AT&T is an American multinational telecommunications corporation that is headquartered in Dallas, Texas. Its new U-verse GigaPower plan will eventually offer gigabit service to Austin citizens. However, U-verse GigaPower will only have speeds up to 300 megabits per second.  AT&T has committed to upgrading its network to a full gigabit-per-second connection in order to compete against Google and local Internet service providers. AT&T wants to then expand U-verse GigaPower to San Antonio, San Jose and Atlanta; all of which are cities named by Google as potential homes for Google Fiber. This proposed expansion will allow AT&T to compete with Google in 14 markets where Google plans to bring its rival service, Google Fiber. AT&T’s pricing will be similar to that of Google, with gigabit service plans at $70 per month. It is clear AT&T’s strategy is to offer a similar gigabit service plan in the same locations as Google. This will allow AT&T to acquire some of the existing consumer base that demands gigabit services in locations in areas in which Google will offer its services.

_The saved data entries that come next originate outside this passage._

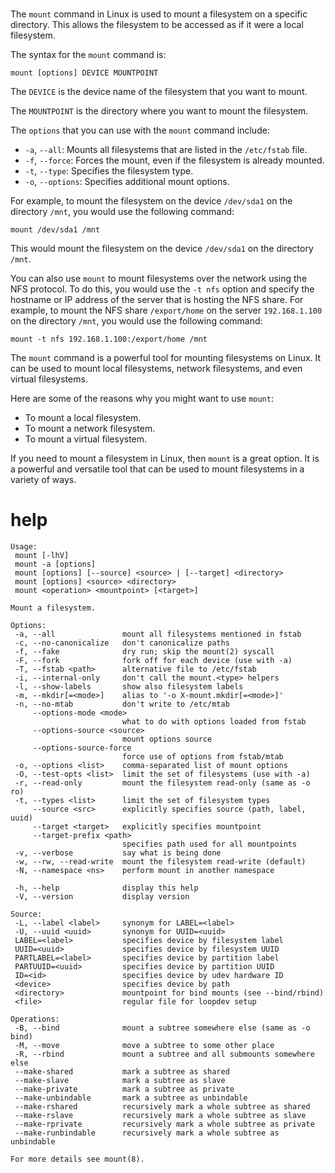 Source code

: # 

The `mount` command in Linux is used to mount a filesystem on a specific directory. This allows the filesystem to be accessed as if it were a local filesystem.

The syntax for the `mount` command is:

```
mount [options] DEVICE MOUNTPOINT
```

The `DEVICE` is the device name of the filesystem that you want to mount.

The `MOUNTPOINT` is the directory where you want to mount the filesystem.

The `options` that you can use with the `mount` command include:

* `-a`, `--all`: Mounts all filesystems that are listed in the `/etc/fstab` file.
* `-f`, `--force`: Forces the mount, even if the filesystem is already mounted.
* `-t`, `--type`: Specifies the filesystem type.
* `-o`, `--options`: Specifies additional mount options.

For example, to mount the filesystem on the device `/dev/sda1` on the directory `/mnt`, you would use the following command:

```
mount /dev/sda1 /mnt
```

This would mount the filesystem on the device `/dev/sda1` on the directory `/mnt`.

You can also use `mount` to mount filesystems over the network using the NFS protocol. To do this, you would use the `-t nfs` option and specify the hostname or IP address of the server that is hosting the NFS share. For example, to mount the NFS share `/export/home` on the server `192.168.1.100` on the directory `/mnt`, you would use the following command:

```
mount -t nfs 192.168.1.100:/export/home /mnt
```

The `mount` command is a powerful tool for mounting filesystems on Linux. It can be used to mount local filesystems, network filesystems, and even virtual filesystems.

Here are some of the reasons why you might want to use `mount`:

* To mount a local filesystem.
* To mount a network filesystem.
* To mount a virtual filesystem.

If you need to mount a filesystem in Linux, then `mount` is a great option. It is a powerful and versatile tool that can be used to mount filesystems in a variety of ways.



# help

```
Usage:
 mount [-lhV]
 mount -a [options]
 mount [options] [--source] <source> | [--target] <directory>
 mount [options] <source> <directory>
 mount <operation> <mountpoint> [<target>]

Mount a filesystem.

Options:
 -a, --all               mount all filesystems mentioned in fstab
 -c, --no-canonicalize   don't canonicalize paths
 -f, --fake              dry run; skip the mount(2) syscall
 -F, --fork              fork off for each device (use with -a)
 -T, --fstab <path>      alternative file to /etc/fstab
 -i, --internal-only     don't call the mount.<type> helpers
 -l, --show-labels       show also filesystem labels
 -m, --mkdir[=<mode>]    alias to '-o X-mount.mkdir[=<mode>]'
 -n, --no-mtab           don't write to /etc/mtab
     --options-mode <mode>
                         what to do with options loaded from fstab
     --options-source <source>
                         mount options source
     --options-source-force
                         force use of options from fstab/mtab
 -o, --options <list>    comma-separated list of mount options
 -O, --test-opts <list>  limit the set of filesystems (use with -a)
 -r, --read-only         mount the filesystem read-only (same as -o ro)
 -t, --types <list>      limit the set of filesystem types
     --source <src>      explicitly specifies source (path, label, uuid)
     --target <target>   explicitly specifies mountpoint
     --target-prefix <path>
                         specifies path used for all mountpoints
 -v, --verbose           say what is being done
 -w, --rw, --read-write  mount the filesystem read-write (default)
 -N, --namespace <ns>    perform mount in another namespace

 -h, --help              display this help
 -V, --version           display version

Source:
 -L, --label <label>     synonym for LABEL=<label>
 -U, --uuid <uuid>       synonym for UUID=<uuid>
 LABEL=<label>           specifies device by filesystem label
 UUID=<uuid>             specifies device by filesystem UUID
 PARTLABEL=<label>       specifies device by partition label
 PARTUUID=<uuid>         specifies device by partition UUID
 ID=<id>                 specifies device by udev hardware ID
 <device>                specifies device by path
 <directory>             mountpoint for bind mounts (see --bind/rbind)
 <file>                  regular file for loopdev setup

Operations:
 -B, --bind              mount a subtree somewhere else (same as -o bind)
 -M, --move              move a subtree to some other place
 -R, --rbind             mount a subtree and all submounts somewhere else
 --make-shared           mark a subtree as shared
 --make-slave            mark a subtree as slave
 --make-private          mark a subtree as private
 --make-unbindable       mark a subtree as unbindable
 --make-rshared          recursively mark a whole subtree as shared
 --make-rslave           recursively mark a whole subtree as slave
 --make-rprivate         recursively mark a whole subtree as private
 --make-runbindable      recursively mark a whole subtree as unbindable

For more details see mount(8).
```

The potential benefits of having gigabit service include: higher tax valuations from rising home values; more tax revenue for the city; and more jobs stimulated by entrepreneurs and technology start-ups relocating or starting a company in the city. Google already cited studies in Kansas City where there is anecdotal evidence indicating a direct correlation between Fiber connectivity and increased home values by $2,000 to $5,000. The increase in home values will lead to higher tax valuations and more tax revenue for Kansas City. In addition, thousands of contract jobs are now available for Fiber installation. While many contractors do not work for local companies, contractors are spending money in Kansas City while they work there. Although there seem to be some promising results in Kansas City, it is still too early to make any sweeping conclusions in Austin. Since there are more companies offering gigabit service in Austin than there are in Kanas City, the benefits may be even more prominent in Austin due to the increased availability of a gigabit.